> **Your objective**:
Write every line of the material again exactly, with no pictures in the copy.

> **Material to process**:

#####

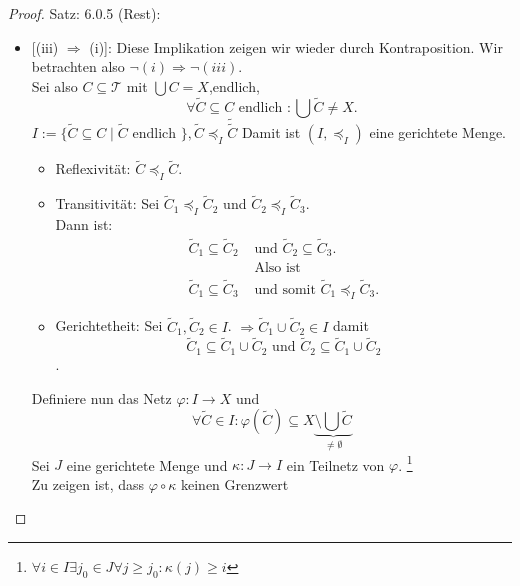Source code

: \begin{proof}{Satz: 6.0.5 (Rest):}\\
\begin{itemize}
  \item{[(iii) $\Rightarrow$ (i)]}:
    Diese Implikation zeigen wir wieder durch Kontraposition. Wir betrachten also
    $\neg (i) \Rightarrow \neg (iii)$.\\
    Sei also $C \subseteq \mathcal{T}$ mit $\bigcup C = X$,endlich,
    $$
    \forall \tilde{C} \subseteq C \text{ endlich }: \bigcup \tilde{C} \neq X .
    $$
    $I:=\{\tilde{C}\subseteq C\mid \tilde{C}\text{ endlich }\}, \tilde{C} \preceq_I \tilde{\tilde{C}}$
    Damit ist $(I, \preceq_I)$ eine gerichtete Menge.\\
    \begin{itemize}
        \item Reflexivität: $\tilde{C} \preceq_I \tilde{C}$.
        \item Transitivität: Sei $\tilde{C}_1 \preceq_I \tilde{C}_2$ und 
        $\tilde{C}_2 \preceq_I \tilde{C}_3$. \\
        Dann ist:
        \begin{equation*}
        \begin{split}
        \tilde{C}_1 \subseteq \tilde{C}_2 &\text{ und } 
        \tilde{C}_2 \subseteq \tilde{C}_3.\\
        &\text{ Also ist } \\
        \tilde{C}_1 \subseteq \tilde{C}_3 &\text{ und somit } 
        \tilde{C}_1 \preceq_I \tilde{C}_3.
        \end{split}
        \end{equation*}
        \item Gerichtetheit: Sei $\tilde{C}_1, \tilde{C}_2 \in I$.
        $\Rightarrow \tilde{C}_1 \cup\tilde{C}_2 \in I$ damit \\
        $$
        \tilde{C}_1 \subseteq \tilde{C}_1 \cup \tilde{C}_2 \text{ und }
        \tilde{C}_2 \subseteq \tilde{C}_1 \cup \tilde{C}_2
        $$.
        \end{itemize}
    Definiere nun das Netz $\varphi : I \to X$ und 
    $$
    \forall \tilde{C} \in I: \varphi(\tilde{C}) \subseteq X 
    \underbrace{\setminus\bigcup \tilde{C}}_{\neq \emptyset}
    $$
    Sei $J$ eine gerichtete Menge und $\kappa : J \to I$ 
    ein Teilnetz von $\varphi$.
    \footnote{ $\forall i \in I \exists j_0 \in J \forall j \geq j_0: \kappa(j)\geq i$}\\
    Zu zeigen ist, dass $\varphi \circ \kappa$ keinen Grenzwert

\end{itemize}
\end{proof}
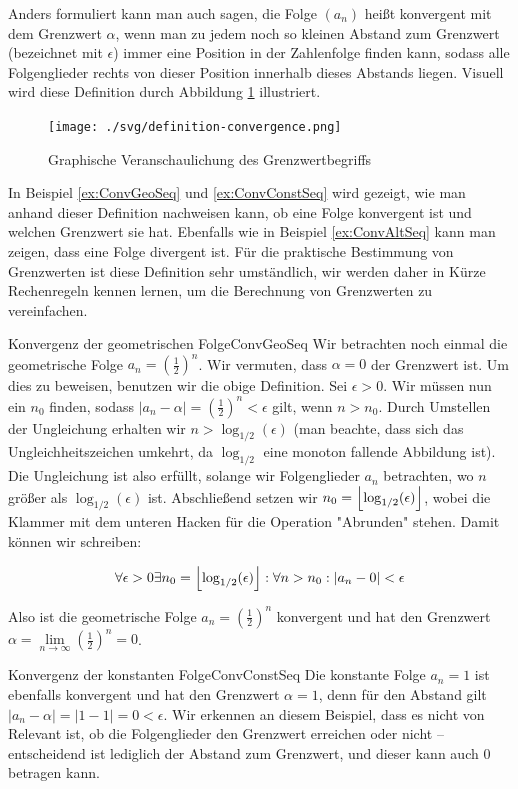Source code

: Anders formuliert kann man auch sagen, die Folge $(a_n)$ heißt konvergent mit dem Grenzwert $\alpha$, wenn man zu jedem noch so kleinen Abstand zum Grenzwert (bezeichnet mit $\epsilon$) immer eine Position in der Zahlenfolge finden kann, sodass alle Folgenglieder rechts von dieser Position innerhalb dieses Abstands liegen. Visuell wird diese Definition durch Abbildung \ref{fig:VisLimit} illustriert.

\begin{figure}
	\centering
	\texttt{[image: ./svg/definition-convergence.png]}
	\caption{Graphische Veranschaulichung des Grenzwertbegriffs}
	\label{fig:VisLimit}
\end{figure}

In Beispiel \ref{ex:ConvGeoSeq} und \ref{ex:ConvConstSeq} wird gezeigt, wie man anhand dieser Definition nachweisen kann, ob eine Folge konvergent ist und welchen Grenzwert sie hat. Ebenfalls wie in Beispiel \ref{ex:ConvAltSeq} kann man zeigen, dass eine Folge divergent ist. Für die praktische Bestimmung von Grenzwerten ist diese Definition sehr umständlich, wir werden daher in Kürze Rechenregeln kennen lernen, um die Berechnung von Grenzwerten zu vereinfachen.

\begin{example}{Konvergenz der geometrischen Folge}{ConvGeoSeq}
	Wir betrachten noch einmal die geometrische Folge $a_n = (\frac{1}{2})^n$. Wir vermuten, dass $\alpha=0$ der Grenzwert ist. Um dies zu beweisen, benutzen wir die obige Definition. Sei $\epsilon>0$. Wir müssen
	nun ein $n_0$ finden, sodass $|a_n-\alpha|=(\frac{1}{2})^n < \epsilon$ gilt, wenn $n > n_0$. Durch Umstellen der Ungleichung erhalten wir $n > \log_{1/2}(\epsilon)$ (man beachte, dass sich das Ungleichheitszeichen umkehrt, da $\log_{1/2}$ eine monoton fallende Abbildung ist). Die Ungleichung ist also erfüllt, solange wir Folgenglieder $a_n$ betrachten, wo $n$ größer als $\log_{1/2}(\epsilon)$ ist. Abschließend setzen wir $n_0 = \left\lfloor \log_{1/2}(\epsilon) \right\rfloor$, wobei die Klammer mit dem unteren Hacken für die Operation "Abrunden" stehen. Damit können wir schreiben:

	$$
	\forall \epsilon > 0 \exists n_0 = \left\lfloor \log_{1/2}(\epsilon) \right\rfloor : \forall n > n_0 : |a_n - 0| < \epsilon
	$$

	Also ist die geometrische Folge $a_n = (\frac{1}{2})^n$ konvergent und hat den Grenzwert $\alpha=\lim\limits_{n\to\infty}(\frac{1}{2})^n=0$.
\end{example}


\begin{example}{Konvergenz der konstanten Folge}{ConvConstSeq}
	Die konstante Folge $a_n = 1$ ist ebenfalls konvergent und hat den Grenzwert $\alpha = 1$, denn für den Abstand gilt $|a_n-\alpha|=|1-1|=0<\epsilon$. Wir erkennen an diesem Beispiel, dass es nicht von Relevant ist, ob die Folgenglieder den Grenzwert erreichen oder nicht -- entscheidend ist lediglich der Abstand zum Grenzwert, und dieser kann auch $0$ betragen kann.
\end{example}


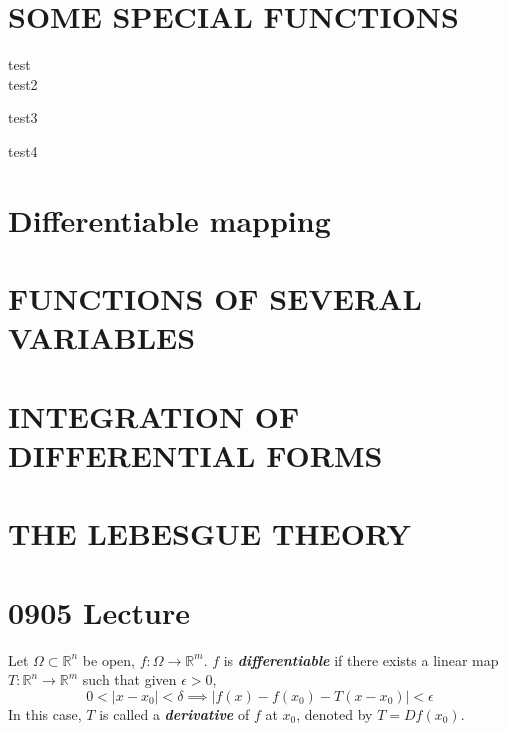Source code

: \documentclass{article}
\begin{document}
\begin{multicols}{2}
\clearpage

\section{SOME SPECIAL FUNCTIONS}
\begin{notebox}
\begin{definition}[123]
test\\
test2
\end{definition}
\end{notebox}

\begin{definition}
test3
\end{definition}
\begin{definition}[Test]
test4
\end{definition}
\clearpage

\section{Differentiable mapping}

\clearpage

\section{FUNCTIONS OF SEVERAL VARIABLES}
\clearpage

\section{INTEGRATION OF DIFFERENTIAL FORMS}
\clearpage

\section{THE LEBESGUE THEORY}
\clearpage

\section{0905 Lecture}
\begin{mydefinition}
Let $\Omega\subset \mathbb{R}^n$ be open, $f:\Omega\to \mathbb{R}^m$. $f$ is \textbf{\emph{differentiable}} if there exists a linear map $T:\mathbb{R}^n\to \mathbb{R}^m$ such that given $\epsilon>0$,
$$0<|x-x_0|<\delta \implies |f(x)-f(x_0)-T(x-x_0)|<\epsilon$$
In this case, $T$ is called a \textbf{\emph{derivative}} of $f$ at $x_0$, denoted by $T=Df(x_0)$.
\end{mydefinition}

\begin{mydefinition}

\end{mydefinition}

\end{multicols}
\end{document}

#####

> **Task response**:
Source code

: \begin{proof}{Satz: 6.0.5 (Rest):}\\
\begin{itemize}
  \item{[(iii) $\Rightarrow$ (i)]}:
    Diese Implikation zeigen wir wieder durch Kontraposition. Wir betrachten also
    $\neg (i) \Rightarrow \neg (iii)$.\\
    Sei also $C \subseteq \mathcal{T}$ mit $\bigcup C = X$,endlich,
    $$
    \forall \tilde{C} \subseteq C \text{ endlich }: \bigcup \tilde{C} \neq X .
    $$
    $I:=\{\tilde{C}\subseteq C\mid \tilde{C}\text{ endlich }\}, \tilde{C} \preceq_I \tilde{\tilde{C}}$
    Damit ist $(I, \preceq_I)$ eine gerichtete Menge.\\
    \begin{itemize}
        \item Reflexivität: $\tilde{C} \preceq_I \tilde{C}$.
        \item Transitivität: Sei $\tilde{C}_1 \preceq_I \tilde{C}_2$ und 
        $\tilde{C}_2 \preceq_I \tilde{C}_3$. \\
        Dann ist:
        \begin{equation*}
        \begin{split}
        \tilde{C}_1 \subseteq \tilde{C}_2 &\text{ und } 
        \tilde{C}_2 \subseteq \tilde{C}_3.\\
        &\text{ Also ist } \\
        \tilde{C}_1 \subseteq \tilde{C}_3 &\text{ und somit } 
        \tilde{C}_1 \preceq_I \tilde{C}_3.
        \end{split}
        \end{equation*}
        \item Gerichtetheit: Sei $\tilde{C}_1, \tilde{C}_2 \in I$.
        $\Rightarrow \tilde{C}_1 \cup\tilde{C}_2 \in I$ damit \\
        $$
        \tilde{C}_1 \subseteq \tilde{C}_1 \cup \tilde{C}_2 \text{ und }
        \tilde{C}_2 \subseteq \tilde{C}_1 \cup \tilde{C}_2
        $$.
        \end{itemize}
    Definiere nun das Netz $\varphi : I \to X$ und 
    $$
    \forall \tilde{C} \in I: \varphi(\tilde{C}) \subseteq X 
    \underbrace{\setminus\bigcup \tilde{C}}_{\neq \emptyset}
    $$
    Sei $J$ eine gerichtete Menge und $\kappa : J \to I$ 
    ein Teilnetz von $\varphi$.
    \footnote{ $\forall i \in I \exists j_0 \in J \forall j \geq j_0: \kappa(j)\geq i$}\\
    Zu zeigen ist, dass $\varphi \circ \kappa$ keinen Grenzwert

\end{itemize}
\end{proof}
Source code

: Anders formuliert kann man auch sagen, die Folge $(a_n)$ heißt konvergent mit dem Grenzwert $\alpha$, wenn man zu jedem noch so kleinen Abstand zum Grenzwert (bezeichnet mit $\epsilon$) immer eine Position in der Zahlenfolge finden kann, sodass alle Folgenglieder rechts von dieser Position innerhalb dieses Abstands liegen. Visuell wird diese Definition durch Abbildung \ref{fig:VisLimit} illustriert.

\begin{figure}
	\centering
	\texttt{[image: ./svg/definition-convergence.png]}
	\caption{Graphische Veranschaulichung des Grenzwertbegriffs}
	\label{fig:VisLimit}
\end{figure}

In Beispiel \ref{ex:ConvGeoSeq} und \ref{ex:ConvConstSeq} wird gezeigt, wie man anhand dieser Definition nachweisen kann, ob eine Folge konvergent ist und welchen Grenzwert sie hat. Ebenfalls wie in Beispiel \ref{ex:ConvAltSeq} kann man zeigen, dass eine Folge divergent ist. Für die praktische Bestimmung von Grenzwerten ist diese Definition sehr umständlich, wir werden daher in Kürze Rechenregeln kennen lernen, um die Berechnung von Grenzwerten zu vereinfachen.

\begin{example}{Konvergenz der geometrischen Folge}{ConvGeoSeq}
	Wir betrachten noch einmal die geometrische Folge $a_n = (\frac{1}{2})^n$. Wir vermuten, dass $\alpha=0$ der Grenzwert ist. Um dies zu beweisen, benutzen wir die obige Definition. Sei $\epsilon>0$. Wir müssen
	nun ein $n_0$ finden, sodass $|a_n-\alpha|=(\frac{1}{2})^n < \epsilon$ gilt, wenn $n > n_0$. Durch Umstellen der Ungleichung erhalten wir $n > \log_{1/2}(\epsilon)$ (man beachte, dass sich das Ungleichheitszeichen umkehrt, da $\log_{1/2}$ eine monoton fallende Abbildung ist). Die Ungleichung ist also erfüllt, solange wir Folgenglieder $a_n$ betrachten, wo $n$ größer als $\log_{1/2}(\epsilon)$ ist. Abschließend setzen wir $n_0 = \left\lfloor \log_{1/2}(\epsilon) \right\rfloor$, wobei die Klammer mit dem unteren Hacken für die Operation "Abrunden" stehen. Damit können wir schreiben:

	$$
	\forall \epsilon > 0 \exists n_0 = \left\lfloor \log_{1/2}(\epsilon) \right\rfloor : \forall n > n_0 : |a_n - 0| < \epsilon
	$$

	Also ist die geometrische Folge $a_n = (\frac{1}{2})^n$ konvergent und hat den Grenzwert $\alpha=\lim\limits_{n\to\infty}(\frac{1}{2})^n=0$.
\end{example}


\begin{example}{Konvergenz der konstanten Folge}{ConvConstSeq}
	Die konstante Folge $a_n = 1$ ist ebenfalls konvergent und hat den Grenzwert $\alpha = 1$, denn für den Abstand gilt $|a_n-\alpha|=|1-1|=0<\epsilon$. Wir erkennen an diesem Beispiel, dass es nicht von Relevant ist, ob die Folgenglieder den Grenzwert erreichen oder nicht -- entscheidend ist lediglich der Abstand zum Grenzwert, und dieser kann auch $0$ betragen kann.
\end{example}


Source code

: \documentclass{article}
\begin{document}
\begin{multicols}{2}
\clearpage

\section{SOME SPECIAL FUNCTIONS}
\begin{notebox}
\begin{definition}[123]
test\\
test2
\end{definition}
\end{notebox}

\begin{definition}
test3
\end{definition}
\begin{definition}[Test]
test4
\end{definition}
\clearpage

\section{Differentiable mapping}

\clearpage

\section{FUNCTIONS OF SEVERAL VARIABLES}
\clearpage

\section{INTEGRATION OF DIFFERENTIAL FORMS}
\clearpage

\section{THE LEBESGUE THEORY}
\clearpage

\section{0905 Lecture}
\begin{mydefinition}
Let $\Omega\subset \mathbb{R}^n$ be open, $f:\Omega\to \mathbb{R}^m$. $f$ is \textbf{\emph{differentiable}} if there exists a linear map $T:\mathbb{R}^n\to \mathbb{R}^m$ such that given $\epsilon>0$,
$$0<|x-x_0|<\delta \implies |f(x)-f(x_0)-T(x-x_0)|<\epsilon$$
In this case, $T$ is called a \textbf{\emph{derivative}} of $f$ at $x_0$, denoted by $T=Df(x_0)$.
\end{mydefinition}

\begin{mydefinition}

\end{mydefinition}

\end{multicols}
\end{document}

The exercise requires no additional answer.